*** Given records ***

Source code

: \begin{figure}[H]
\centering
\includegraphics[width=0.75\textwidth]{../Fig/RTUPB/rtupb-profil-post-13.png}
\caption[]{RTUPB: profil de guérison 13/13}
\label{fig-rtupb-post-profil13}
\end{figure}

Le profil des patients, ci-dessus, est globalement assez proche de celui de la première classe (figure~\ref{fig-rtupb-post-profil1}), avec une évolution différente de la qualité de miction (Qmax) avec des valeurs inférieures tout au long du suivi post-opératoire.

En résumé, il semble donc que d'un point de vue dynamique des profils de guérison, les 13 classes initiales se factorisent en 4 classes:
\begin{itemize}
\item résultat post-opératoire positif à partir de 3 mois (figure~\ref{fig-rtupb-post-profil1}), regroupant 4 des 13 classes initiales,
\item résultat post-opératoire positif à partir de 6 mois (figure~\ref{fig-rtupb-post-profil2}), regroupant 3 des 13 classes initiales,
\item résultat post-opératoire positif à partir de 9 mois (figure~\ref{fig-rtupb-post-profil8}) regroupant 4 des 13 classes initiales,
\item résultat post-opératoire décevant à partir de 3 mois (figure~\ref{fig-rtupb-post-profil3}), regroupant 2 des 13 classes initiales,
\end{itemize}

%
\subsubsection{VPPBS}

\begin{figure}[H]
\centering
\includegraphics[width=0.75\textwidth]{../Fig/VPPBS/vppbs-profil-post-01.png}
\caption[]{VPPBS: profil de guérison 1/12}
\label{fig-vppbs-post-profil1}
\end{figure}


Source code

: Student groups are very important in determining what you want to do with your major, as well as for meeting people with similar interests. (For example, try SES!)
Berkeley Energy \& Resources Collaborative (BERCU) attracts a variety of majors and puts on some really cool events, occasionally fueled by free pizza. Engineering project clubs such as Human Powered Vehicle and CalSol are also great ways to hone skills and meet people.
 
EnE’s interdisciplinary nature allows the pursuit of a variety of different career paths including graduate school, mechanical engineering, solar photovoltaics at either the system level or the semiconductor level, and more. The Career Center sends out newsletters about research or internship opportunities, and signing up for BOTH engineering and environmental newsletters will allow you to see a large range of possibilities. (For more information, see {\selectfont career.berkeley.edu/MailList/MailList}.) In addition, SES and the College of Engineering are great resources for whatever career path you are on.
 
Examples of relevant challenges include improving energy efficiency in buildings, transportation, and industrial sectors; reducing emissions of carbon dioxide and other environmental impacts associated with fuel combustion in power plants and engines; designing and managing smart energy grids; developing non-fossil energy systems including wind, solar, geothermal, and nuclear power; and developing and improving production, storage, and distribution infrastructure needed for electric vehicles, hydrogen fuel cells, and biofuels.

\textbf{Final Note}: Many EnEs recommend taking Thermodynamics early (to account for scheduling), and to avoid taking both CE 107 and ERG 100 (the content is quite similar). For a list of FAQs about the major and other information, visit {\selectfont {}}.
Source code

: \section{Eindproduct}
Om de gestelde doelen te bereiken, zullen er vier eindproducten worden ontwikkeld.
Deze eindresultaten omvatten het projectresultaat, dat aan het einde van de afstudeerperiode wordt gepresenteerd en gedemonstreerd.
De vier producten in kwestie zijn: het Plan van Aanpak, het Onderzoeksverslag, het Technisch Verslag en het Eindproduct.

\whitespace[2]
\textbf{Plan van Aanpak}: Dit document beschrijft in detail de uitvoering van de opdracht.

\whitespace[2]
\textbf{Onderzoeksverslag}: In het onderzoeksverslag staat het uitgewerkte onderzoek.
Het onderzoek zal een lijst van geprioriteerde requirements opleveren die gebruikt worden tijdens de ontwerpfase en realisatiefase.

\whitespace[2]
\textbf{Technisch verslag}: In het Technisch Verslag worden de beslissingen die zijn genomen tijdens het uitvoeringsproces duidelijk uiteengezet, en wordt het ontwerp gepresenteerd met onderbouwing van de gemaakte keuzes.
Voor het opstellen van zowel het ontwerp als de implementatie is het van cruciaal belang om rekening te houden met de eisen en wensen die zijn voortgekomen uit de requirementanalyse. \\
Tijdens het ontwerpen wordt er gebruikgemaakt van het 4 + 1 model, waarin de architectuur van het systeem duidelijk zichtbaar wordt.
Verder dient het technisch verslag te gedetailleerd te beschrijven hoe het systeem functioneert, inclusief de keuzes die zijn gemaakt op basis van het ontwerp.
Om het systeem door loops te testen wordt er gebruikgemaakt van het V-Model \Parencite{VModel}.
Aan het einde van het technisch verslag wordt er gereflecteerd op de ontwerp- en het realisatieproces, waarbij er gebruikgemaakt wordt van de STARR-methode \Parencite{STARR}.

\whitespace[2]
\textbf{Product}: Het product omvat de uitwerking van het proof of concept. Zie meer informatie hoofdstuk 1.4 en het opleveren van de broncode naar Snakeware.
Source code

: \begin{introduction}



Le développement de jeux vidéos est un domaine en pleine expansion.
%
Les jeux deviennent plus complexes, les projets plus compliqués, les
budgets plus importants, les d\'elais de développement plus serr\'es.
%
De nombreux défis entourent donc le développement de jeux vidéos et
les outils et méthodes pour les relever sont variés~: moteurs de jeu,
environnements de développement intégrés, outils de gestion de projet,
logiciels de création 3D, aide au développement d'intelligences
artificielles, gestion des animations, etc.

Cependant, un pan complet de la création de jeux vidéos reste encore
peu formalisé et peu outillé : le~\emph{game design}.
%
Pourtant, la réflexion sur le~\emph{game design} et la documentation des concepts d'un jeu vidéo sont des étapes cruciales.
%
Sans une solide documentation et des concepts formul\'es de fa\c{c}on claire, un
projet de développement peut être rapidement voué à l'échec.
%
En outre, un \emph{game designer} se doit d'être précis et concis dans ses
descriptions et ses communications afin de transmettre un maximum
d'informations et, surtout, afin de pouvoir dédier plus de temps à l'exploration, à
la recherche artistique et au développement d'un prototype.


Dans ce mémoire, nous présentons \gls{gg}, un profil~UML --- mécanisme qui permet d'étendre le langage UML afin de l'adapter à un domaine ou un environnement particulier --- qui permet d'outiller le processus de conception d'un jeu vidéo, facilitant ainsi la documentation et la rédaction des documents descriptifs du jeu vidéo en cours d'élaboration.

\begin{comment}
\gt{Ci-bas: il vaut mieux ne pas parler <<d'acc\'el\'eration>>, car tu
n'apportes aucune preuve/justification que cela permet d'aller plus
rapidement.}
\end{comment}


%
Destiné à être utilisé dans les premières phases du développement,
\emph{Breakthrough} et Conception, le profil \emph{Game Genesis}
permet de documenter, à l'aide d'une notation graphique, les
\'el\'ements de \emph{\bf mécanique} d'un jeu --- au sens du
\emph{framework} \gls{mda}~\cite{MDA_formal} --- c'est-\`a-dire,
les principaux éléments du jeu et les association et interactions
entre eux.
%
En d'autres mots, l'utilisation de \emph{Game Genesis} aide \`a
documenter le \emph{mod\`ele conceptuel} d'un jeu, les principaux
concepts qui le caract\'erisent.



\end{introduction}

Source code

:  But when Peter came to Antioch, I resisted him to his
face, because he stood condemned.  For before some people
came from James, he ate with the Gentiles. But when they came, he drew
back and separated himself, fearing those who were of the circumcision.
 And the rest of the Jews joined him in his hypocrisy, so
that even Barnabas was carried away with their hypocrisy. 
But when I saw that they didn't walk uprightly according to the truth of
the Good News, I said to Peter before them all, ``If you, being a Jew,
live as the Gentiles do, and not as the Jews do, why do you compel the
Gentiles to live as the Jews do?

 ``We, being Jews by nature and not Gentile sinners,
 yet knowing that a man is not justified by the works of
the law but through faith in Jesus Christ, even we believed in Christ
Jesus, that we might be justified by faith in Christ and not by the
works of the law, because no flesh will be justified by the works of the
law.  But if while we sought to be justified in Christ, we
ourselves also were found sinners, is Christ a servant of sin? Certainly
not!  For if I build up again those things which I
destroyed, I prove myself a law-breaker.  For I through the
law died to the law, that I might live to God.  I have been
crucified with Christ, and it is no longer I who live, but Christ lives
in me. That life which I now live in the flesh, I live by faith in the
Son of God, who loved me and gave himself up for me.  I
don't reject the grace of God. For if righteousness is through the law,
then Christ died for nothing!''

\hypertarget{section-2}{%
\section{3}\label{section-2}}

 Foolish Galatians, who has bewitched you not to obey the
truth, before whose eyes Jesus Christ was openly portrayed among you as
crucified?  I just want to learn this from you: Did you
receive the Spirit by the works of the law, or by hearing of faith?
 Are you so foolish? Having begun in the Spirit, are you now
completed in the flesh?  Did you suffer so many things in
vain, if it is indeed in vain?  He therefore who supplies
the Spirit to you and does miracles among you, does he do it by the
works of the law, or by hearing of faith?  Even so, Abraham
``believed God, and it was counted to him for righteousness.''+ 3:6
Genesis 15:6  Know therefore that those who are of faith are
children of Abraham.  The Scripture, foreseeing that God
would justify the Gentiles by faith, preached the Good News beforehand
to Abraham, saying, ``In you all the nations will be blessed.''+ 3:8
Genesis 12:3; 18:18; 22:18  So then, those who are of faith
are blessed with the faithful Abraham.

*** End of Given records ***

Work instruction. Output exactly the lines of the data that run from the one containing "Even so, Abraham" to the very last line, and no others.

Result for this task.
works of the law, or by hearing of faith?  Even so, Abraham
``believed God, and it was counted to him for righteousness.''+ 3:6
Genesis 15:6  Know therefore that those who are of faith are
children of Abraham.  The Scripture, foreseeing that God
would justify the Gentiles by faith, preached the Good News beforehand
to Abraham, saying, ``In you all the nations will be blessed.''+ 3:8
Genesis 12:3; 18:18; 22:18  So then, those who are of faith
are blessed with the faithful Abraham.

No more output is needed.